AİLE HEKİMLERİ İLAÇ YAZMAYA DEVAM EDİYOR
Son dönemde bazı kesimlerde, aile hekimlerinin ilaç yazamayacağına dair asılsız iddialar ortaya atıldığını ifade eden Tosun, “Bu yönetmelikle ilgili kamuoyunda bazı yanlış algılamaların oluştuğunu fark ettik. Özellikle aile hekimlerinin, başta antibiyotik olmak üzere bazı ilaçları yazma yetkisinin ellerinden alındığına dair spekülasyonlar gündeme gelmiştir. Ancak bu doğru değildir. Yönetmelikle birlikte hiçbir doktorun ilaç yazma yetkisine ya da özgürlüğüne bir kısıtlama veya engelleme getirilmemiştir. Bilindiği üzere, ülkemizde son yıllarda antibiyotik kullanımı oldukça yaygınlaşmıştır. Bu durum, gerçekten antibiyotik kullanması gereken hastalarda ciddi direnç gelişimine ve tedavilerde aksamalar yaşanmasına neden olmaktadır. Türkiye'deki antibiyotik kullanım oranı, Avrupa ve OECD ülkelerinin ortalamasının yaklaşık iki buçuk katıdır. Bu yönetmelikle amaçlanan, antibiyotiklerin uygun endikasyonlarda yazılmasını teşvik etmektir. Aile hekimlerinin antibiyotik yazma yetkisine herhangi bir engel konulmamış, bu konuda herhangi bir cezalandırma mekanizması oluşturulmamıştır. Tam tersine, yönetmelik, aile hekimlerinin antibiyotik kullanım oranlarını dünya standartlarına ve il düzeyindeki hedeflere uygun şekilde düzenlemelerini teşvik etmektedir. Antibiyotik yazma oranlarını endikasyonlara uygun şekilde düşüren hekimler, cezalandırılmak yerine maaşlarında veya gelirlerinde teşvik edici bir artışla ödüllendirilecektir. Bu düzenlemenin, gereksiz antibiyotik kullanımını azaltarak hem halk sağlığına hem de sağlık sistemine olumlu katkılar sağlaması beklenmektedir” ifadelerini kullandı.

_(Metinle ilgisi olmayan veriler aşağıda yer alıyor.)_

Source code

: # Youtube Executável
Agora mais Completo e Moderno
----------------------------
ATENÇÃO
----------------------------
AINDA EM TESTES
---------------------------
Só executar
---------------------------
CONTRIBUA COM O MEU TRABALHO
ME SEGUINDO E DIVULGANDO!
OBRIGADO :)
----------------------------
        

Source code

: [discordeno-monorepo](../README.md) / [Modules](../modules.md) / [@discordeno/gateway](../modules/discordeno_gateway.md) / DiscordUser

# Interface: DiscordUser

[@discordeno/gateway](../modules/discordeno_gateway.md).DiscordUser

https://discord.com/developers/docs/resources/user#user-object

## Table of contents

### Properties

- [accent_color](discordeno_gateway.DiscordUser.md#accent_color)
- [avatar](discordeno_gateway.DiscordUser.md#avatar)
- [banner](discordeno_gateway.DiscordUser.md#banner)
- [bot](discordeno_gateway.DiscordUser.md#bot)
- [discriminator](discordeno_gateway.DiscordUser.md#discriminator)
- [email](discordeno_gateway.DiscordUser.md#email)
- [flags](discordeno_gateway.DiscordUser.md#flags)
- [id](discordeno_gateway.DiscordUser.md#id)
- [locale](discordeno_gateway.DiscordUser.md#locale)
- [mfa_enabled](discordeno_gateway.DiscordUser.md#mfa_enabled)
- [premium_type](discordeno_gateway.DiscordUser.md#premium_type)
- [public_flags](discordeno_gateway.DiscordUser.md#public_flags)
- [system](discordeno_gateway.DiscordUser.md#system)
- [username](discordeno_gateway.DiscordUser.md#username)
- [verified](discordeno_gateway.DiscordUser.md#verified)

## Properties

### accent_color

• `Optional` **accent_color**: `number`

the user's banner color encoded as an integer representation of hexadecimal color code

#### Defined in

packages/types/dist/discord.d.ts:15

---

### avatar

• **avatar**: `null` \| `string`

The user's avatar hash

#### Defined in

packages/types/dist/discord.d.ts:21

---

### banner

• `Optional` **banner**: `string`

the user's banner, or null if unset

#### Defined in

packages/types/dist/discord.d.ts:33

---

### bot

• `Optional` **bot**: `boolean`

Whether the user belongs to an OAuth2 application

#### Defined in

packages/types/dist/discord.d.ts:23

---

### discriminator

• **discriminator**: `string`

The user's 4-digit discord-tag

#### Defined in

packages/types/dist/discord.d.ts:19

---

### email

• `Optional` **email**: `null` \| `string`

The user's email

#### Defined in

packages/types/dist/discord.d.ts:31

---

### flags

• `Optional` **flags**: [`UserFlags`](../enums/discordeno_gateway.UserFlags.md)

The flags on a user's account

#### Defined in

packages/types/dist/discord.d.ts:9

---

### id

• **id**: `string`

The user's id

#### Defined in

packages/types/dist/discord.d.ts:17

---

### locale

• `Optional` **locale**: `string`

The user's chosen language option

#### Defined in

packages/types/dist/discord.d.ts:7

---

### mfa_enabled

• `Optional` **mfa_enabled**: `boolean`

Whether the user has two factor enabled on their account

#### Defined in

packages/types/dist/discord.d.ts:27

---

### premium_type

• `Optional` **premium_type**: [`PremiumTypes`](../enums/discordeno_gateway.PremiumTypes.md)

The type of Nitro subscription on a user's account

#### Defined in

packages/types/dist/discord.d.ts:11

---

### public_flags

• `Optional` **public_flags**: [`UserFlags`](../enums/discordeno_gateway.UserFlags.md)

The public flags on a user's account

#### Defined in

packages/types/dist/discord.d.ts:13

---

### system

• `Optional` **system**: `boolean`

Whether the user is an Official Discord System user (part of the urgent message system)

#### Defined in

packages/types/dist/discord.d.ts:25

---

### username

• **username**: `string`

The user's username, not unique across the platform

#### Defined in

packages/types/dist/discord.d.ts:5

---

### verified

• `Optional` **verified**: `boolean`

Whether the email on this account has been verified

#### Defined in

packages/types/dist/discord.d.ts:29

HASTANELERE BAŞVURUYU ENGELLEME SÖZ KONUSU DEĞİL
Vatandaşlarımızın hastane başvurularını engellemeye yönelik bir düzenleme olmadığını da belirten Tosun, “Vatandaşlarımızın hastanelere gitmelerini engellemediğimiz gibi, bu nedenle aile hekimlerinin maaşında herhangi bir kesinti yapılmayacaktır. Aksine, hastane başvurularının azaltılması için aile hekimlerimize teşvik ödemeleri yapılacaktır. Kamuoyunda oluşan yanlış algılardan bir diğeri de aile hekimlerinin halk tarafından oylanacağı ve bu oylama sonucunda uygun bulunmadıkları takdirde maaşlarının düşürüleceği yönündeki iddialardır. Bu da tamamen asılsız bir iddiadır. Aile hekimleri, diğer sağlık kurumlarında olduğu gibi, halk memnuniyeti ve personel memnuniyeti açısından belirli değerlendirmelere tabi tutulmaktadır. Ancak bu değerlendirmelerde herhangi bir cezalandırıcı uygulama söz konusu değildir. Aksine, memnuniyet oranı yüksek olan ve il ortalamasının üzerinde performans sergileyen aile hekimlerine teşvik uygulamasıyla ek katkı sağlanmaktadır. Bu düzenleme, başarılı ve beğenilen aile hekimlerini ödüllendirmek amacı taşımaktadır. Bu iki yanlış algının düzeltilmesi adına, halkın doğru bilgilendirilmesi gerektiğini düşünüyoruz. Amacımız, aile hekimliği sisteminin daha etkin, daha kaliteli ve halkın sağlık hizmetlerinden daha memnun kalacağı bir yapıya kavuşturulmasıdır” diye konuştu.
“AİLE HEKİMLERİYLE DAHA SIK İLETİŞİM KURULACAK”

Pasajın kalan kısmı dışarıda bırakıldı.